▶ About this task: Needed from the data below: all lines that contain the word "csdl".

[Saved data entries]
>>>>>

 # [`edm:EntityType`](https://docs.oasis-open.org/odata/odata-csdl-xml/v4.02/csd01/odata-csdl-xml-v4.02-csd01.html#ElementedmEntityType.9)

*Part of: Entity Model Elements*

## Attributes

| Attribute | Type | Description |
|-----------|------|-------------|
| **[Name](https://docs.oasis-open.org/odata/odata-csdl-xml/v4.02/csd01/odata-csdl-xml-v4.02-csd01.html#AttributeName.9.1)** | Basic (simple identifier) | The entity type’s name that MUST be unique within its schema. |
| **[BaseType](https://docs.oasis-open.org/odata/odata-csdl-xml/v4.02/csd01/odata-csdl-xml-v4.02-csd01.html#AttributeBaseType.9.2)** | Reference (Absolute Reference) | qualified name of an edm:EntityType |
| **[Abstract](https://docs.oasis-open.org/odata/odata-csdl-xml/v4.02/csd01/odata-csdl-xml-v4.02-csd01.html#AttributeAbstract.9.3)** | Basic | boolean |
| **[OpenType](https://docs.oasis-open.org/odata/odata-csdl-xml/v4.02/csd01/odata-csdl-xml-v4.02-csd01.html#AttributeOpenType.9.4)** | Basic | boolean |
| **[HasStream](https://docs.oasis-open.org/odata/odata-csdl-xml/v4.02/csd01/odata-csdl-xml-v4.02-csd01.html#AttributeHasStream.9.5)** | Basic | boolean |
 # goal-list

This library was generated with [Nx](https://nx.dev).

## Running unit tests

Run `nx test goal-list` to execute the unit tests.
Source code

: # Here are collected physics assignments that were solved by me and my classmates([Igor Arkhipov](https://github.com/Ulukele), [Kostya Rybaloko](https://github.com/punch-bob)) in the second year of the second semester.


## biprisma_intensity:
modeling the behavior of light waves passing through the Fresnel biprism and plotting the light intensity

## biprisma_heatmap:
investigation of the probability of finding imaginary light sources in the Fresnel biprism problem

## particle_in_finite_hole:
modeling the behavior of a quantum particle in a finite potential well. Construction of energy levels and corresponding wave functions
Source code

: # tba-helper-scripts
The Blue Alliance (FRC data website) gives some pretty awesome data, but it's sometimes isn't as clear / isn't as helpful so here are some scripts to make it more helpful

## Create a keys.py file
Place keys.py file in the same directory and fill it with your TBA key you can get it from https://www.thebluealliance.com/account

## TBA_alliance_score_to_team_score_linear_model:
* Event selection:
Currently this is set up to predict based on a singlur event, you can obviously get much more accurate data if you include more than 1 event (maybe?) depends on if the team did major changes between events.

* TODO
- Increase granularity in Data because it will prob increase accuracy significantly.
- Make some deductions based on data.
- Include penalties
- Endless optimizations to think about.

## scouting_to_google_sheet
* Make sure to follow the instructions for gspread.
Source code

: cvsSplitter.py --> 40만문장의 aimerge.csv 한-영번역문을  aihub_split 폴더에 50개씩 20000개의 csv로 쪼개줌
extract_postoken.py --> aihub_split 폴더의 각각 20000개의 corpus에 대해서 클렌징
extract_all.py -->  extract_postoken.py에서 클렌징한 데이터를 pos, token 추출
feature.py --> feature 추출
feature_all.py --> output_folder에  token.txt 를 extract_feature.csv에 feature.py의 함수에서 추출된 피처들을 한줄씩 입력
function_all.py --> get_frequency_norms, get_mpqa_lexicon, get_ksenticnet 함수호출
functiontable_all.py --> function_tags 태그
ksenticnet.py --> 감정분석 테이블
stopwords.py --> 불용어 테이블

<<<<<

▶ Result of this task:
 # [`edm:EntityType`](https://docs.oasis-open.org/odata/odata-csdl-xml/v4.02/csd01/odata-csdl-xml-v4.02-csd01.html#ElementedmEntityType.9)
| **[Name](https://docs.oasis-open.org/odata/odata-csdl-xml/v4.02/csd01/odata-csdl-xml-v4.02-csd01.html#AttributeName.9.1)** | Basic (simple identifier) | The entity type’s name that MUST be unique within its schema. |
| **[BaseType](https://docs.oasis-open.org/odata/odata-csdl-xml/v4.02/csd01/odata-csdl-xml-v4.02-csd01.html#AttributeBaseType.9.2)** | Reference (Absolute Reference) | qualified name of an edm:EntityType |
| **[Abstract](https://docs.oasis-open.org/odata/odata-csdl-xml/v4.02/csd01/odata-csdl-xml-v4.02-csd01.html#AttributeAbstract.9.3)** | Basic | boolean |
| **[OpenType](https://docs.oasis-open.org/odata/odata-csdl-xml/v4.02/csd01/odata-csdl-xml-v4.02-csd01.html#AttributeOpenType.9.4)** | Basic | boolean |
| **[HasStream](https://docs.oasis-open.org/odata/odata-csdl-xml/v4.02/csd01/odata-csdl-xml-v4.02-csd01.html#AttributeHasStream.9.5)** | Basic | boolean |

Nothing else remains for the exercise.